We learn in time to do things one handed for ourselves like fastening a bra, buttoning a shirt, or zipper up a jacket and for some guys even tie our shoes... Where would we be without a Reacher, I use a long one and a short one at home and in my car so now I would be lost without one near me...

 

We still have to eat and feed ourselves in many cases so we learn to do that with ease most of the times with one hand... So living in a two handed world while using one hand is not all bad when we put our minds to it... I have learned to dress and undress myself in the last eleven years with ease... Now I do have my pinky finger that want to curl up and my index finger that sticks straight out and I can still use both of them pretty easily...

 

Just the left arm is hard to use so I exercise it all day and every night before I go to sleep... Then in the morning I ride my exercise bike which gives my arms, hands, and lower body exercise which is needed when I'm driving my vehicle...

 

I feel I have come a long way in my recovery from the stroke then lately a knee operation to tie the tendons back to the muscles in my right knee and thigh all the while my left side remains paralyzed... As I think about that and I'm home alone most of the day each week I feel pretty blessed to do all I do for myself...

 

I have a lady for two hours each day except weekends to come in and help me do things I can't do one handed yet... Then I got my little dog right by my feet all day until her little owner comes in from school then she goes to be by her side even while she does her school home work.... You would think the dog understands everything because she lays right there looking in the book my grand daughter has open up...

 

Then of course I have the TV, my computer, and my cell phone so never a dull moment here alone most of the day.
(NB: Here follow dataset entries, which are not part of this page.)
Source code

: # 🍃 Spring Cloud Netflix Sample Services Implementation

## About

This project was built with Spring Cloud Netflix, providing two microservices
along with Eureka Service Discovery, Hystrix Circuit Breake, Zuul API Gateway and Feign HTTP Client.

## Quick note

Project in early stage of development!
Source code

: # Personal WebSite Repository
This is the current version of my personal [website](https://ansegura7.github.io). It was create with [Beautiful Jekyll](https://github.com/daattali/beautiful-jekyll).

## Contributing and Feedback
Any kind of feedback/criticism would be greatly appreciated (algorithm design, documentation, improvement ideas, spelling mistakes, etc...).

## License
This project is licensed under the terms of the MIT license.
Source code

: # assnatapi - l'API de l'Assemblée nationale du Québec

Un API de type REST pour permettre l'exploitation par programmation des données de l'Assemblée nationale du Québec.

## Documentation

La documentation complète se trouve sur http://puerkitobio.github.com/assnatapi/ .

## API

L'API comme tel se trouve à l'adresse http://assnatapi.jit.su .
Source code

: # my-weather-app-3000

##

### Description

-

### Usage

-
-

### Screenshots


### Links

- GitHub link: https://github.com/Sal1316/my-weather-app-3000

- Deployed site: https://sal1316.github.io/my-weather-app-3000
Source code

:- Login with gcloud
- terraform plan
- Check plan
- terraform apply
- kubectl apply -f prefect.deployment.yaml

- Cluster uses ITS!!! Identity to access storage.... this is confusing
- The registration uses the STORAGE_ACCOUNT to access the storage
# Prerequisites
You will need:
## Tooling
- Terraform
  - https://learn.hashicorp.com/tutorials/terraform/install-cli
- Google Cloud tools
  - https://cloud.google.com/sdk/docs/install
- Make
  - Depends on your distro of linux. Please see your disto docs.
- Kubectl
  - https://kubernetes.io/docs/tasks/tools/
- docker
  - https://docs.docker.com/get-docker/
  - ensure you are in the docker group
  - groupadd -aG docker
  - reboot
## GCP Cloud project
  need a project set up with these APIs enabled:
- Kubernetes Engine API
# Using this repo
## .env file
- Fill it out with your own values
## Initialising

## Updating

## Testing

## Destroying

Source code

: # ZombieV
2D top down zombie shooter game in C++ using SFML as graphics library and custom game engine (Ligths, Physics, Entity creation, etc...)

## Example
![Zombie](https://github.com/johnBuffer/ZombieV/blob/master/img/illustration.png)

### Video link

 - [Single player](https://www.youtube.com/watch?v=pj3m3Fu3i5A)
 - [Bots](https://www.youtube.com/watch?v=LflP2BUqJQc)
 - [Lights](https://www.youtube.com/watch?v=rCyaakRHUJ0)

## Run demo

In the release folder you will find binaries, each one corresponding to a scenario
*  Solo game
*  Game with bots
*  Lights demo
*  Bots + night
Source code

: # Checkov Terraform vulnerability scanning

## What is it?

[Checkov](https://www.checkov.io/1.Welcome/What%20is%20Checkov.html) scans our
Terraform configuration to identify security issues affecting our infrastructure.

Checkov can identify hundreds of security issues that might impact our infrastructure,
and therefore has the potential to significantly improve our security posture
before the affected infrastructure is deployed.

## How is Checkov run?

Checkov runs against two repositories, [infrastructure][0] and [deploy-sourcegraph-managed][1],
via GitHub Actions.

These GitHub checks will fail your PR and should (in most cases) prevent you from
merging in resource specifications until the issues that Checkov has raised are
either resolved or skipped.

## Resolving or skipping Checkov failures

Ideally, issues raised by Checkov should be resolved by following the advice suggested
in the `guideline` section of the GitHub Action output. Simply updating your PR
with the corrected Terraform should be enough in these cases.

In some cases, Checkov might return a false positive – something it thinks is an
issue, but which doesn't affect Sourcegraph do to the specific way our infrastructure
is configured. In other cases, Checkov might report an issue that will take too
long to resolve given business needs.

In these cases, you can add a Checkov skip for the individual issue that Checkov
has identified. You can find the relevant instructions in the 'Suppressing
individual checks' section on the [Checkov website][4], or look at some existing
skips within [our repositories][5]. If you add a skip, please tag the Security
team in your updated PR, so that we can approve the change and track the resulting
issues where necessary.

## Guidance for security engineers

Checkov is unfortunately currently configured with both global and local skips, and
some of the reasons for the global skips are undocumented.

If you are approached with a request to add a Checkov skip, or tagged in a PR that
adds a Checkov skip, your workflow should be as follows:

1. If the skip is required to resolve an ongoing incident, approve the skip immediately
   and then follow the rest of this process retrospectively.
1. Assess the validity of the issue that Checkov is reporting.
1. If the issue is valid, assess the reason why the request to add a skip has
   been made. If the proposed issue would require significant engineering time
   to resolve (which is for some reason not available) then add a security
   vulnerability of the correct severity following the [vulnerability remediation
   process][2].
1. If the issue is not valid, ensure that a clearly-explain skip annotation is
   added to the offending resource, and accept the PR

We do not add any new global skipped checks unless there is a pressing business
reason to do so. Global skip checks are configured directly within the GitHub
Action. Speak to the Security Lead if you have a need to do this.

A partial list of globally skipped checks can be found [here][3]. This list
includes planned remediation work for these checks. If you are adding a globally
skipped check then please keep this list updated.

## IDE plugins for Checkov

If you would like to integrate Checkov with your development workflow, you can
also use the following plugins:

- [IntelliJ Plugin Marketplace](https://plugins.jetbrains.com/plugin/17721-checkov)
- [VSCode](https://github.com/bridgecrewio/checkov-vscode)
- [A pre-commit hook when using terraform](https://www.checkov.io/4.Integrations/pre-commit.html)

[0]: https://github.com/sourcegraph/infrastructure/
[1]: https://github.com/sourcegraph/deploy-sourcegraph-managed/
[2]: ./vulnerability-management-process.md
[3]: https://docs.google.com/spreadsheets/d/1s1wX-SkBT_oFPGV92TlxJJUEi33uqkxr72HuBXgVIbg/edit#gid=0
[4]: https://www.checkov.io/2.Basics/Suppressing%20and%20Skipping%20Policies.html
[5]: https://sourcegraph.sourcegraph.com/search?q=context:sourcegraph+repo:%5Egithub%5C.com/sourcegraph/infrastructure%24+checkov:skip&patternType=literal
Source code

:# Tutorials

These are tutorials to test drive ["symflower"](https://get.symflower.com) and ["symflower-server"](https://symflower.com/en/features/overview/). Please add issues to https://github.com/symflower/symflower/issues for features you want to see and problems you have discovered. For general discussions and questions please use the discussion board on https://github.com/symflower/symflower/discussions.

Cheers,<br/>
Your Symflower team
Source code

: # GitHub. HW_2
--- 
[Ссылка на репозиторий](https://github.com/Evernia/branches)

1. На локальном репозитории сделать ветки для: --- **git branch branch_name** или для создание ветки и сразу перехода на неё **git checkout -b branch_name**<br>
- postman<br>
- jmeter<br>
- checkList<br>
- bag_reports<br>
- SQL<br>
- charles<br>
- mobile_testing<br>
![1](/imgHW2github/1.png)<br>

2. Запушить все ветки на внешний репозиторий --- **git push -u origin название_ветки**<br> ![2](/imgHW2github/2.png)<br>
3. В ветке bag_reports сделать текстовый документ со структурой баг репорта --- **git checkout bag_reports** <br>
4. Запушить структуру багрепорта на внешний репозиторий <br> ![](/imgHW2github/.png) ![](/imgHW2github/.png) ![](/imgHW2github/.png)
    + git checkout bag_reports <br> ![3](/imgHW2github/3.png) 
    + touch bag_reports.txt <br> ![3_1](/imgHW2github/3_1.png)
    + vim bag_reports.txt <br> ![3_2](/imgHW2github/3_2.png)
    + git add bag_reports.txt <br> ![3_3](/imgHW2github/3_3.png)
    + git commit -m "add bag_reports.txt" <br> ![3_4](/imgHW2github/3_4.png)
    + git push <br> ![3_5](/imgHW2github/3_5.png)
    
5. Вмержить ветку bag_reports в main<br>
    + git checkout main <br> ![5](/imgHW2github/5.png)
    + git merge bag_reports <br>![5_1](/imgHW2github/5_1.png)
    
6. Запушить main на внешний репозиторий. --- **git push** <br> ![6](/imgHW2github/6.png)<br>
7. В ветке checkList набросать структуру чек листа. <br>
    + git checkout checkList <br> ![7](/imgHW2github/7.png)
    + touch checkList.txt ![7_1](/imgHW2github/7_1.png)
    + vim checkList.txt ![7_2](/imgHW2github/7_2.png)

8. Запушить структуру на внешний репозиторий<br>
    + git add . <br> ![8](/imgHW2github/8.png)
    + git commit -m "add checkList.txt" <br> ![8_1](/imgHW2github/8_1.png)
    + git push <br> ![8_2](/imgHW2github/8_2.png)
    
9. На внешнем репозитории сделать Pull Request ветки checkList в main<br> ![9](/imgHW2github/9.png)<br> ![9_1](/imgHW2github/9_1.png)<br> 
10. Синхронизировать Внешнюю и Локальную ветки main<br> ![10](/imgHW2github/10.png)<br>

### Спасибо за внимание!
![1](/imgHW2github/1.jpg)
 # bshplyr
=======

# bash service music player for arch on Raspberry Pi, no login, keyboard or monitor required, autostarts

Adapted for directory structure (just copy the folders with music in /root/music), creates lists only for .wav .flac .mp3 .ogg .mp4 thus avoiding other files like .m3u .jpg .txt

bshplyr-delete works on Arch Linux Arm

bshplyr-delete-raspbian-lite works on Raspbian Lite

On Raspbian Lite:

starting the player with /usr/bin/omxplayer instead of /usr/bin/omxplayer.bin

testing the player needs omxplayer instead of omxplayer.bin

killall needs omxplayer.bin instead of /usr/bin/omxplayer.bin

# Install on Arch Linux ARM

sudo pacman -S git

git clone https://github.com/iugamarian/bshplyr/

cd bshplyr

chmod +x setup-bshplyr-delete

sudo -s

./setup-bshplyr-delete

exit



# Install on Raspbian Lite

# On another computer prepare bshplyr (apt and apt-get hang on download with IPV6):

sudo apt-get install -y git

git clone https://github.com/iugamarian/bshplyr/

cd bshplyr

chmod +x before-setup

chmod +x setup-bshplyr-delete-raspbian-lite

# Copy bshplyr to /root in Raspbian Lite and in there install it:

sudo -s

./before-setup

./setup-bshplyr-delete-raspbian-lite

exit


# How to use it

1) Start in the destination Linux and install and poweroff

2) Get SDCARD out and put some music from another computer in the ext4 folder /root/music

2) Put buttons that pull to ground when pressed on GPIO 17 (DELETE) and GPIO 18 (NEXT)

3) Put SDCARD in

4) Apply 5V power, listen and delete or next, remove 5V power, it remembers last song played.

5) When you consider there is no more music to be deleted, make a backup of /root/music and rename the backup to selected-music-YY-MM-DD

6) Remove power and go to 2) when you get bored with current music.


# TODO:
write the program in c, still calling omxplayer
I just wonder how many of you all that read this Blog handle your days????? Do we have anything in common for daily routines?? In case we do let me know your routine?? The dog and I get on my scooter and go across the street to get the mail and sometimes we ride to the end of our street to give her some exercise... At times we even go to the neighborhood corner store to buy a lottery ticket or two... They let me bring her inside the store but she stays on my scooter not running all over the store...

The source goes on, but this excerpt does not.